Data records —

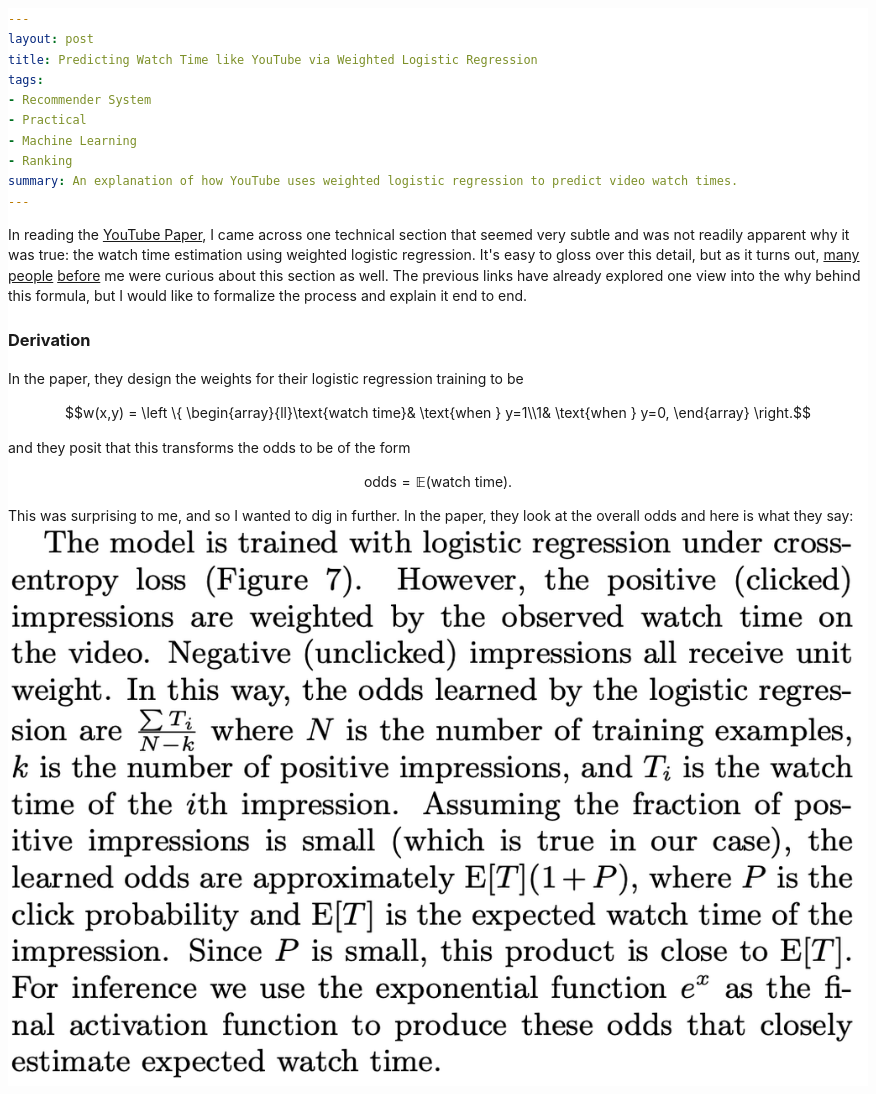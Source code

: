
 ```yaml
---
layout: post
title: Predicting Watch Time like YouTube via Weighted Logistic Regression
tags:
- Recommender System
- Practical
- Machine Learning
- Ranking
summary: An explanation of how YouTube uses weighted logistic regression to predict video watch times.
---
```



In reading the [YouTube Paper](https://static.googleusercontent.com/media/research.google.com/en//pubs/archive/45530.pdf), I came across one technical section that seemed very subtle and was not readily apparent why it was true: the watch time estimation using weighted logistic regression. It's easy to gloss over this detail, but as it turns out, [many](http://bourneli.github.io/recommendation/2020/07/19/notes-of-youtube-recommendation-2016.html) [people](https://zhuanlan.zhihu.com/p/61827629) [before](https://arxiv.org/pdf/2206.06003) me were curious about this section as well.  The previous links have already explored one view into the why behind this formula, but I would like to formalize the process and explain it end to end.

### Derivation

In the paper, they design the weights for their logistic regression training to be

$$w(x,y) = \left \{ \begin{array}{ll}\text{watch time}& \text{when } y=1\\1& \text{when } y=0, \end{array}   \right.$$

and they posit that this transforms the odds to be of the form

$$ \text{odds} = \mathbb{E}(\text{watch time}).$$

This was surprising to me, and so I wanted to dig in further. In the paper, they look at the overall odds and here is what they say:
![img](../images/logweight/explain.png)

What is needed — From the listing, copy every line where the string "text" appears.

Solution to the problem —
$$w(x,y) = \left \{ \begin{array}{ll}\text{watch time}& \text{when } y=1\\1& \text{when } y=0, \end{array}   \right.$$
$$ \text{odds} = \mathbb{E}(\text{watch time}).$$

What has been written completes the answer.